It isn't possible to see if he is armed, partly because of his bulk and partly because it doesn't seem wise to risk attracting his attention by looking too closely in his direction.

Inside the suite, another, possibly even larger, bodyguard is scrutinising all movements in and out of the doors (even the waiter removing Ms Lopez's lunch tray). Such is the tension in the room in which I am waiting - agitated minders talk to each other through headsets - that by the time I finally, four hours later than scheduled, get my audience with the most influential actress in the world (according to Forbes magazine), I am full of foreboding.

Particularly as, when I look round the palatial room into which I am shown, I cannot immediately locate Ms Lopez.

There are four or five smartly dressed women and two or three men in suits sitting on seats scattered around the room, but no sign of the thrice-married 35-year-old actress-singer-entrepreneur. It isn't until I am directed to a chair placed close to a large velvet-covered sofa that I notice a tiny figure dwarfed behind a tall, heavily made-up man (her stylist I think), and realise I am in the presence of the woman whose fiance-before-last (Ben Affleck) described as the 'most lethally attractive woman' he'd ever met.

The high level of security and the general air of anxiety that surrounds her raises a number of questions about what it is Jennifer (as I have been cautioned to call her) is trying to hide. Is she, I wonder, experiencing problems in her third marriage (she has been hitched to singer Marc Anthony for well over a year now; before that she was wed to dancer Cris Judd for 16 months, and prior to him, waiter Ojani Noa for 11 months)? Maybe she's pregnant (rumours of a possible baby have haunted her for the past 16 months)? Or is she perhaps still smarting over the news that the ex-love-of-her-life - Affleck - has married another Jennifer Garner and is expecting a baby? But, mindful of the fact that I am not allowed to mention the three Ms (marriage, Marc Anthony or motherhood), I find myself nervously asking her about another subject that has, over the years, provoked almost as much comment: her derriere.

When Jennifer first found fame, in an industry in which every other actress was uniformly skeletally thin, did anyone pressure her to change her shape? The relief with which this slightly impertinent question is greeted is such that the actress breaks into a huge smile.

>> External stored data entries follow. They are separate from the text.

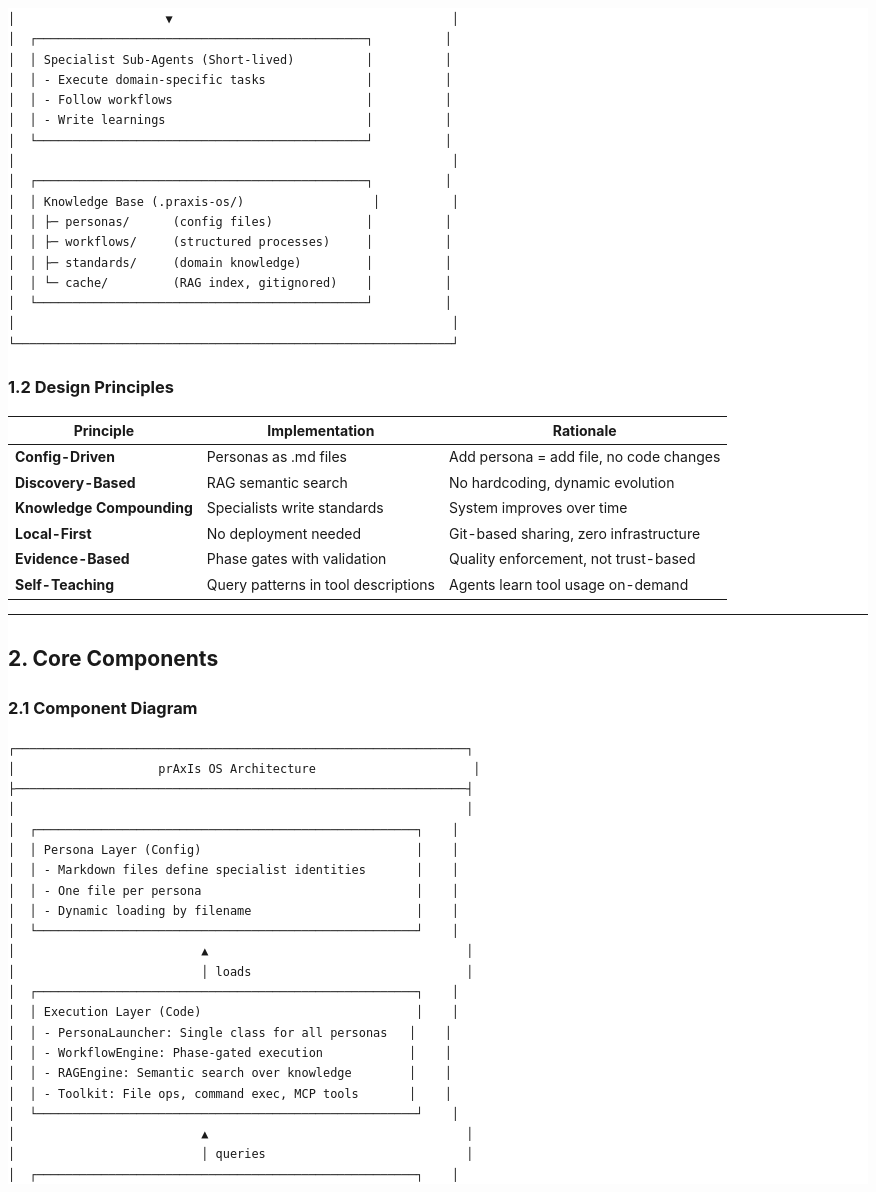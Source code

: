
 ```
│                     ▼                                       │
│  ┌──────────────────────────────────────────────┐          │
│  │ Specialist Sub-Agents (Short-lived)          │          │
│  │ - Execute domain-specific tasks              │          │
│  │ - Follow workflows                           │          │
│  │ - Write learnings                            │          │
│  └──────────────────────────────────────────────┘          │
│                                                             │
│  ┌──────────────────────────────────────────────┐          │
│  │ Knowledge Base (.praxis-os/)                  │          │
│  │ ├─ personas/      (config files)             │          │
│  │ ├─ workflows/     (structured processes)     │          │
│  │ ├─ standards/     (domain knowledge)         │          │
│  │ └─ cache/         (RAG index, gitignored)    │          │
│  └──────────────────────────────────────────────┘          │
│                                                             │
└─────────────────────────────────────────────────────────────┘
```

### 1.2 Design Principles

| Principle | Implementation | Rationale |
|-----------|----------------|-----------|
| **Config-Driven** | Personas as .md files | Add persona = add file, no code changes |
| **Discovery-Based** | RAG semantic search | No hardcoding, dynamic evolution |
| **Knowledge Compounding** | Specialists write standards | System improves over time |
| **Local-First** | No deployment needed | Git-based sharing, zero infrastructure |
| **Evidence-Based** | Phase gates with validation | Quality enforcement, not trust-based |
| **Self-Teaching** | Query patterns in tool descriptions | Agents learn tool usage on-demand |

---

## 2. Core Components

### 2.1 Component Diagram

```
┌───────────────────────────────────────────────────────────────┐
│                    prAxIs OS Architecture                      │
├───────────────────────────────────────────────────────────────┤
│                                                               │
│  ┌─────────────────────────────────────────────────────┐    │
│  │ Persona Layer (Config)                              │    │
│  │ - Markdown files define specialist identities       │    │
│  │ - One file per persona                              │    │
│  │ - Dynamic loading by filename                       │    │
│  └─────────────────────────────────────────────────────┘    │
│                          ▲                                    │
│                          │ loads                              │
│  ┌─────────────────────────────────────────────────────┐    │
│  │ Execution Layer (Code)                              │    │
│  │ - PersonaLauncher: Single class for all personas   │    │
│  │ - WorkflowEngine: Phase-gated execution            │    │
│  │ - RAGEngine: Semantic search over knowledge        │    │
│  │ - Toolkit: File ops, command exec, MCP tools       │    │
│  └─────────────────────────────────────────────────────┘    │
│                          ▲                                    │
│                          │ queries                            │
│  ┌─────────────────────────────────────────────────────┐    │
```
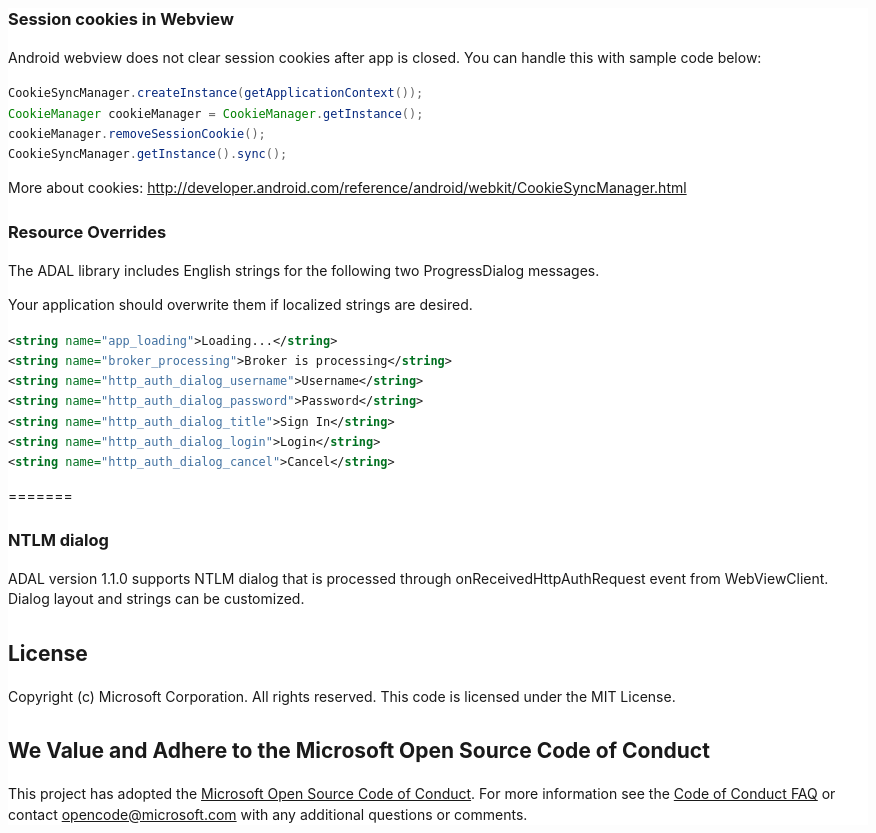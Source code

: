 ### Session cookies in Webview

Android webview does not clear session cookies after app is closed. You can handle this with sample code below:

```java
CookieSyncManager.createInstance(getApplicationContext());
CookieManager cookieManager = CookieManager.getInstance();
cookieManager.removeSessionCookie();
CookieSyncManager.getInstance().sync();
```

More about cookies: http://developer.android.com/reference/android/webkit/CookieSyncManager.html

### Resource Overrides

The ADAL library includes English strings for the following two ProgressDialog messages.

Your application should overwrite them if localized strings are desired.

```xml
<string name="app_loading">Loading...</string>
<string name="broker_processing">Broker is processing</string>
<string name="http_auth_dialog_username">Username</string>
<string name="http_auth_dialog_password">Password</string>
<string name="http_auth_dialog_title">Sign In</string>
<string name="http_auth_dialog_login">Login</string>
<string name="http_auth_dialog_cancel">Cancel</string>
```

=======

### NTLM dialog

ADAL version 1.1.0 supports NTLM dialog that is processed through onReceivedHttpAuthRequest event from WebViewClient. Dialog layout and strings can be customized.

## License

Copyright (c) Microsoft Corporation. All rights reserved. This code is licensed under the MIT License.

## We Value and Adhere to the Microsoft Open Source Code of Conduct

This project has adopted the [Microsoft Open Source Code of Conduct](https://opensource.microsoft.com/codeofconduct/). For more information see the [Code of Conduct FAQ](https://opensource.microsoft.com/codeofconduct/faq/) or contact [opencode@microsoft.com](mailto:opencode@microsoft.com) with any additional questions or comments.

'At the beginning, when I first started doing music and movies I think I had this attitude that I didn't have to be like anyone else. I didn't have to conform to being very thin. Of course, there were people who tried to change me, make me lose weight. I had this manager who was very critical of my shape, he felt that everyone should look like Heather Locklear - thin and blond. I fired him - I was like, "That's not me,"' she says.
Although she is rarely credited for it, Jennifer has been something of a pioneer of 'real beauty', making it possible for others - singer Beyonce and actress Jessica Alba, for example - to be themselves. (Alba was recently quoted as saying, 'I hear people in Hollywood talking about how Jennifer Lopez is fat, and I know if they're calling her fat, they're saying the same about me.') What does Lopez think of the Dove skincare posters - featuring real women with real curves - that have just gone up across Los Angeles?

'You know, I can feel a change for women,' she says, pausing a moment before continuing, 'I don't know if I have helped change things for other women, but I know that if I could have contributed in any way to that change, then I am very proud of that.' Making things change for women is something that Jennifer is passionate about at the moment. Her next major project is an independent film, Bordertown, in which she plays a journalist investigating the infamous 'femicides' of Ciudad Juarez. (According to Amnesty International USA, since 1993 more than 400 women and girls have been murdered on the southwest border between Mexico and the US.) 'I am producing the film as well. It's a very serious movie about a very serious contemporary issue. So many women down there in Juarez have been killed and no one is doing anything about it. I am very passionate about getting justice for the women,' she says, fiddling nervously with a cushion she has been holding, on and off, over her stomach.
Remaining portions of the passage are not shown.